49. I fully agree with the ratio of the decision in Union Bank of India's case (supra) of Full Bench of Bombay High Court, wherein while concluding, after noticing the opposite view, it was observed :
'A clear picture which emerges from reading of this section is that the Court while decreeing the suit will adjudge, (i) the principal sum and (ii) any interest on such principal sum prior to the date of institution of the suit. Both amounts adjudged by the Court by way of 'principal sum' as well as 'interest' thereon for the period prior to the institution of the suit together may be termed as 'aggregate amount adjudged' as payable on the date of the suit. But interest under Section 34 is not payable on such aggregate amount. It is made payable only on the principal sum adjudged. No interest is payable on the amount of interest adjudged on such principal sum. Interest, whether simple or compound will remain 'interest' for the purpose of Section 34 and shall never merge in the principal. The legislature while using the expression 'in addition to any interest adjudged on such principal for any period prior to the institution of the suit' in Section 34 in contradistinction to the expression 'principal sum' has not made any distinction between the interest computed by way of simple interest or compound interest.
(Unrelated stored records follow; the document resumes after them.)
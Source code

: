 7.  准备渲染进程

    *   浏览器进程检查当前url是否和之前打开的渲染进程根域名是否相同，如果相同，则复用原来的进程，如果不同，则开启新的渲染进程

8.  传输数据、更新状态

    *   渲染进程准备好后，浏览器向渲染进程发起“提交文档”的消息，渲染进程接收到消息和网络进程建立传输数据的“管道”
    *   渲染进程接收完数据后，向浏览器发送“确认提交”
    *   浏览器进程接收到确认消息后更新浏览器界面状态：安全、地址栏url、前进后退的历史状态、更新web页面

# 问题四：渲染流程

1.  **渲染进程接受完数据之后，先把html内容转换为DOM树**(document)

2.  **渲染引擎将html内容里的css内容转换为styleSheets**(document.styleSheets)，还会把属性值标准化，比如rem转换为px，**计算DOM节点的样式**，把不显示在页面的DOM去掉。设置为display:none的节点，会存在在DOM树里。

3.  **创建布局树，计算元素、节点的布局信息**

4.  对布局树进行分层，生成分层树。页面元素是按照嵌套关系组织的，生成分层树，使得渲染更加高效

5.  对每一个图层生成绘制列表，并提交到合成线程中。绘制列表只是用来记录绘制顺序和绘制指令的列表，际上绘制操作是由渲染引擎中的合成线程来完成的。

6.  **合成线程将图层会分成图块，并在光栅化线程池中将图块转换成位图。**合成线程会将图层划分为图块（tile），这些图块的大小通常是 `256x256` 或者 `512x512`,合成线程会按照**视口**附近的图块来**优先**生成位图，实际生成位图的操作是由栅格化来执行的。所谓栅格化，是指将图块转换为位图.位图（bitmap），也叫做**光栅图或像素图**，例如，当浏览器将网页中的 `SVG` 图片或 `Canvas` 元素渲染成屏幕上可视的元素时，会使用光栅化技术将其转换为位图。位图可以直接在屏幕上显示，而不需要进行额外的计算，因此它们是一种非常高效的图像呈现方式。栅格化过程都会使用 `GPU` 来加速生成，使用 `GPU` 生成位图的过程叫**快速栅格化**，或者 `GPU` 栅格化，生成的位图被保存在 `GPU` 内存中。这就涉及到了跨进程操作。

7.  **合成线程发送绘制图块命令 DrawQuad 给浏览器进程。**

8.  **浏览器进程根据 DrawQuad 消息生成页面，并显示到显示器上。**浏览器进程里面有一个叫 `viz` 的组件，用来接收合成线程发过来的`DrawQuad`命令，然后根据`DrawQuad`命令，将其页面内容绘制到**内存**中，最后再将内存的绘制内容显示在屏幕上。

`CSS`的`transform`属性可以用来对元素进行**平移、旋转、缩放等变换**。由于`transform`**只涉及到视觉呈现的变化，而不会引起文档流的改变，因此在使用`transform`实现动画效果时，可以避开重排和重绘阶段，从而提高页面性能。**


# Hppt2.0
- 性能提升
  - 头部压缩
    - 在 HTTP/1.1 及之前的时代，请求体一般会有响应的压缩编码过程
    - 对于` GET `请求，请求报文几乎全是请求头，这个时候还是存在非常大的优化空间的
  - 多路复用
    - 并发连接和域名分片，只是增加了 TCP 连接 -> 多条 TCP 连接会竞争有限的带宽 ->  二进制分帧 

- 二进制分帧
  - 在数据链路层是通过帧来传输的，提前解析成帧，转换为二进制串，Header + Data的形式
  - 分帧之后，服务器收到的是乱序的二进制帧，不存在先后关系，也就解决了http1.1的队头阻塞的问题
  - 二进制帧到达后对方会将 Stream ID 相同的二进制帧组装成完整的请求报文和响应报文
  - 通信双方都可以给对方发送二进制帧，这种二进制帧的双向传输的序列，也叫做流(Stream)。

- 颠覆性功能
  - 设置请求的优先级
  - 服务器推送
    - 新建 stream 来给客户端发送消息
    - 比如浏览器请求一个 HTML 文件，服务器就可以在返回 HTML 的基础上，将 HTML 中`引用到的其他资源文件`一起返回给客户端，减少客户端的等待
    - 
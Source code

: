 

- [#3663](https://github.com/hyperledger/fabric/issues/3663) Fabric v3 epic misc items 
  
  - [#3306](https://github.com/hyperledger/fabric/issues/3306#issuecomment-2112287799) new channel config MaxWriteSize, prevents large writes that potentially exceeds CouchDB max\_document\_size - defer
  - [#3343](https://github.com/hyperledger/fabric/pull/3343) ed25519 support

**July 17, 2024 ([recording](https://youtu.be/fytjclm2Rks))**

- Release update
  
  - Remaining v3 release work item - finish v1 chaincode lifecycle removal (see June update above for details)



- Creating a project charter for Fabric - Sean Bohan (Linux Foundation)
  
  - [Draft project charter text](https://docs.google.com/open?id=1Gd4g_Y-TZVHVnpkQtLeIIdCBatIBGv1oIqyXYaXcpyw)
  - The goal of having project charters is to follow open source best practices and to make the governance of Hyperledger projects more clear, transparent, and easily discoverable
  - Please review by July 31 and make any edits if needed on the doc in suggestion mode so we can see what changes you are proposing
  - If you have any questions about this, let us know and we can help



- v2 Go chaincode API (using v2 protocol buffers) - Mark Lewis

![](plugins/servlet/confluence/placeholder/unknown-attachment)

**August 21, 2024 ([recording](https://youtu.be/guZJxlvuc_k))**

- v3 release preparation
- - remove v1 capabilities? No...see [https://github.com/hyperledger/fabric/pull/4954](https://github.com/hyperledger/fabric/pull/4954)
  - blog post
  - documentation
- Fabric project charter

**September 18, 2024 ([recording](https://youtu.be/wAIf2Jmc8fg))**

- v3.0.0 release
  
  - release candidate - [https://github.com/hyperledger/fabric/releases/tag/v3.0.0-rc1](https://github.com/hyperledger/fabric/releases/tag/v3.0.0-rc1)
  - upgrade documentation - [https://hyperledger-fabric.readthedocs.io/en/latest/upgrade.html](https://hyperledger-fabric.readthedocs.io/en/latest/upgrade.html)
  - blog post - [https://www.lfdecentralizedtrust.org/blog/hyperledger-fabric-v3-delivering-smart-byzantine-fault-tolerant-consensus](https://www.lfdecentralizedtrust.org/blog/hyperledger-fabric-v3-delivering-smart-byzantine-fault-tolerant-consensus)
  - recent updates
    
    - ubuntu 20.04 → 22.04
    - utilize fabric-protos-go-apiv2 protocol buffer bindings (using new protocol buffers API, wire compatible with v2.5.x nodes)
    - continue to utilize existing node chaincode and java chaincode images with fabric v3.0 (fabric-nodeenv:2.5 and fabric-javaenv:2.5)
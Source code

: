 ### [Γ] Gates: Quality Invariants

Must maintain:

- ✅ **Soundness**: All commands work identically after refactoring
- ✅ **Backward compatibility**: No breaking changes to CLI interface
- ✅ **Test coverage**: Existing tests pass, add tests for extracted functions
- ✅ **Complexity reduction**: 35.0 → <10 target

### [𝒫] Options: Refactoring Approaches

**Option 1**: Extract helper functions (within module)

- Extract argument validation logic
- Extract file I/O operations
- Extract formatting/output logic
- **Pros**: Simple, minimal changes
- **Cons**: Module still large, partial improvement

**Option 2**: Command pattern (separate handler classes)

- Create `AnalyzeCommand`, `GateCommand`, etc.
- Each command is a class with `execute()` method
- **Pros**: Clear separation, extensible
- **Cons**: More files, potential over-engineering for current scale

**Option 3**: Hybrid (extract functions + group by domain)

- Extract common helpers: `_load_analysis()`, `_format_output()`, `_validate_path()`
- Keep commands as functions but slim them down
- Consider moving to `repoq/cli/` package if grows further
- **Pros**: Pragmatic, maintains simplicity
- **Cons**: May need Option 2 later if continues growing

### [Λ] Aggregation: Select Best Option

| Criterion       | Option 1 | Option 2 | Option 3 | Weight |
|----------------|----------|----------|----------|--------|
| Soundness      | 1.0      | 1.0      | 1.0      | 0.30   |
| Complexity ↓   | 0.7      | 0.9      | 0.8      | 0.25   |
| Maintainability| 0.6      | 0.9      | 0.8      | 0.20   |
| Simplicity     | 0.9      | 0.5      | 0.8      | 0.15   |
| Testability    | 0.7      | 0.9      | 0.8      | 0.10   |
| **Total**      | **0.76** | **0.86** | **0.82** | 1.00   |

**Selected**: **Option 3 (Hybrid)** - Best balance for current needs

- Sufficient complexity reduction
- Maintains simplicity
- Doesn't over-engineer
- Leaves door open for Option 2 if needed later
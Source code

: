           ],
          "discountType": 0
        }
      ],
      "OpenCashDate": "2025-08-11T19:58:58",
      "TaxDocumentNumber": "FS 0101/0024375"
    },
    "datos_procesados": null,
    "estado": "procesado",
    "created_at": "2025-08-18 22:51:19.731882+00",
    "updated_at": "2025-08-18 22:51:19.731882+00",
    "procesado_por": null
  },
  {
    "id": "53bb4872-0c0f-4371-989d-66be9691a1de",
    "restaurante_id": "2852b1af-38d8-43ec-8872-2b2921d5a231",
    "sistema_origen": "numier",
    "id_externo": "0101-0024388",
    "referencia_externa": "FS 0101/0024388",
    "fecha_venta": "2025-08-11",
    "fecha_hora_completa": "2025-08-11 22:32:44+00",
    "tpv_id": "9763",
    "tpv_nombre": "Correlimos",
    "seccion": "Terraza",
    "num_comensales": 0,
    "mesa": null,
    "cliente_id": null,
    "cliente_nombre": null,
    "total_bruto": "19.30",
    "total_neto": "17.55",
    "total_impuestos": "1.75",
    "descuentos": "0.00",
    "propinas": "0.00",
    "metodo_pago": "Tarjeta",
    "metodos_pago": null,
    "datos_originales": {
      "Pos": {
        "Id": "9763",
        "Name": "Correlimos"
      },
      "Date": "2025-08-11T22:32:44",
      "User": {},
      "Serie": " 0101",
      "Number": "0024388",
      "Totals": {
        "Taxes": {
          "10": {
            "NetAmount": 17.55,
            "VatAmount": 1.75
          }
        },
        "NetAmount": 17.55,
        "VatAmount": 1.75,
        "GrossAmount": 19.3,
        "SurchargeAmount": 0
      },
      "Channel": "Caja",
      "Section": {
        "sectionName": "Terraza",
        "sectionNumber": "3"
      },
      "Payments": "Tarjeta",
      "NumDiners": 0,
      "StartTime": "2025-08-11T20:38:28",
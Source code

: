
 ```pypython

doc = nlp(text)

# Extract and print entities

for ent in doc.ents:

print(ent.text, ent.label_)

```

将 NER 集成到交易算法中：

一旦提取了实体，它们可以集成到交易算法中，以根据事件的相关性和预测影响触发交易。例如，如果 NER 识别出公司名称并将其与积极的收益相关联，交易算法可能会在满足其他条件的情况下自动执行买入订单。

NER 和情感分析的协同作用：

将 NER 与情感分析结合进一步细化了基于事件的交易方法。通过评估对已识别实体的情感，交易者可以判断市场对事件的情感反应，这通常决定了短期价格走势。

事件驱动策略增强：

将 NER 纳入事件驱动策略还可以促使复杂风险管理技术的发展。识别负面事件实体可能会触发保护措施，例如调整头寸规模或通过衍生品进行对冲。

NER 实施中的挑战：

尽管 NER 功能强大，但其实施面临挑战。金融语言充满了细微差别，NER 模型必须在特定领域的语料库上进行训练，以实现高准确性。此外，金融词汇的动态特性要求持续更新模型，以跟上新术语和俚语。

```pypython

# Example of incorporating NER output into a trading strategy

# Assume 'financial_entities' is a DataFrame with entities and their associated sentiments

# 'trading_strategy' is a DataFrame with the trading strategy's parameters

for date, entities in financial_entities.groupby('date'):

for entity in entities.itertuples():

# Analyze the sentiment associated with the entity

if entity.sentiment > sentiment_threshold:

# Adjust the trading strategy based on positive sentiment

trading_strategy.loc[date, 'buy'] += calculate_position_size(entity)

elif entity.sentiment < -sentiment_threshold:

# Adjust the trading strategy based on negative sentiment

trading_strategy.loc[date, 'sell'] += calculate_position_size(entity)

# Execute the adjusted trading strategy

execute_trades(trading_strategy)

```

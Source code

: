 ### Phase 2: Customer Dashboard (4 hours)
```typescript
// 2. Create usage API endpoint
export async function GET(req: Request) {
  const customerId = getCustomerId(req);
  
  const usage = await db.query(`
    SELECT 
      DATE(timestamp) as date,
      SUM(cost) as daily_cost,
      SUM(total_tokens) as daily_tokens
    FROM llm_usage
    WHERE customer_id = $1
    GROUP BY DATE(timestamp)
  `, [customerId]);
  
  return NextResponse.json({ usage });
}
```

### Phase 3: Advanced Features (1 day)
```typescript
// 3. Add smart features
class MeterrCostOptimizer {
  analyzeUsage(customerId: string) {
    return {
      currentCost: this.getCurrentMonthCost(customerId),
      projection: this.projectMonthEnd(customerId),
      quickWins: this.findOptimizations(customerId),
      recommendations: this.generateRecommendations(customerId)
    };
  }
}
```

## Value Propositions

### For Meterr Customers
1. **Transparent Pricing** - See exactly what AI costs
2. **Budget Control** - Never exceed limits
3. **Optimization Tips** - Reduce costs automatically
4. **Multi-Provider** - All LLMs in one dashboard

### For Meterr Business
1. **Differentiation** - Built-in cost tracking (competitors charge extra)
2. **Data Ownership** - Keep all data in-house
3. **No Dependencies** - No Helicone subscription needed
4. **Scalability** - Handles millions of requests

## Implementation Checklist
The legislative scheme and indent being so clear, there is no scope for doubt that the expression 'principal sum adjudged' would mean only the 'principal sum'. It will never include the interest whatever be the agreement between the parties. Interest under Section 34, therefore, can be allowed only on the principal sum and not on the principal sumplus interest accrued thereon till the filing of the suit. In view of foregoing discussion, we hold that the principal sum adjudged used in Section 34 of the C. P. (''. means the original amount lend without the addition thereto of any interest whatsoever. This will be the position notwithstanding any agreement between the parties or any prevailing banking or trade practice; to the contrary...........''
50. In the instant case, it is not in dispute that principal amount advanced was a sum of Rs. 1,96,000/ -. The suit amount include therein the interest, which has remained unpaid till the date of institution of the suit as also a sum of Rs. 3,398/- spent by ihe plaintiff towards insurance premium on behalf of the defendant. Till date of the institution of the suit, no adjustment had been made towards the principal. Thus, the principal sum. for the purpose of Section 34 of the Code is adjudged as Rs. 1,96,000/-.
51. In the result, a decree for Rs. 2,34,722.05 paise with costs of suit is passed in favour of the plaintiff against the defendants jointly and severally. The plaintiff is also held entitled to pendente lite interest on the principal sum adjudged, namely, Rs. 1,96,000/- at the rate of 12.5% per annum with quarterly rests and future interest from the date of passing of decree till payment at the same rate. Rs. 1,28,000,'- paid by defendant No. 2 to the plaintiff is held liable for being adjusted firstly towards the interest and balance, if any, towards the principal. The amount accrued due on fixed deposit receipt, pledged by defendant No. 2, inclusive of interest till the date of realisation, is, however, made liable for being adjusted towards the principal. Insurance premium of Rs. 44,154/-for the period till September, 1993 is also held liable for being included in the amount recoverable by the plaintiff from the defendants. After the adjustments have been made in the manner aforementioned, the balance outstanding at the first instance is made recoverable by sale of the hypothecated vehicle in question, namely, Bus HPK-2I70 and balance, if any, against the person and property of the defendants.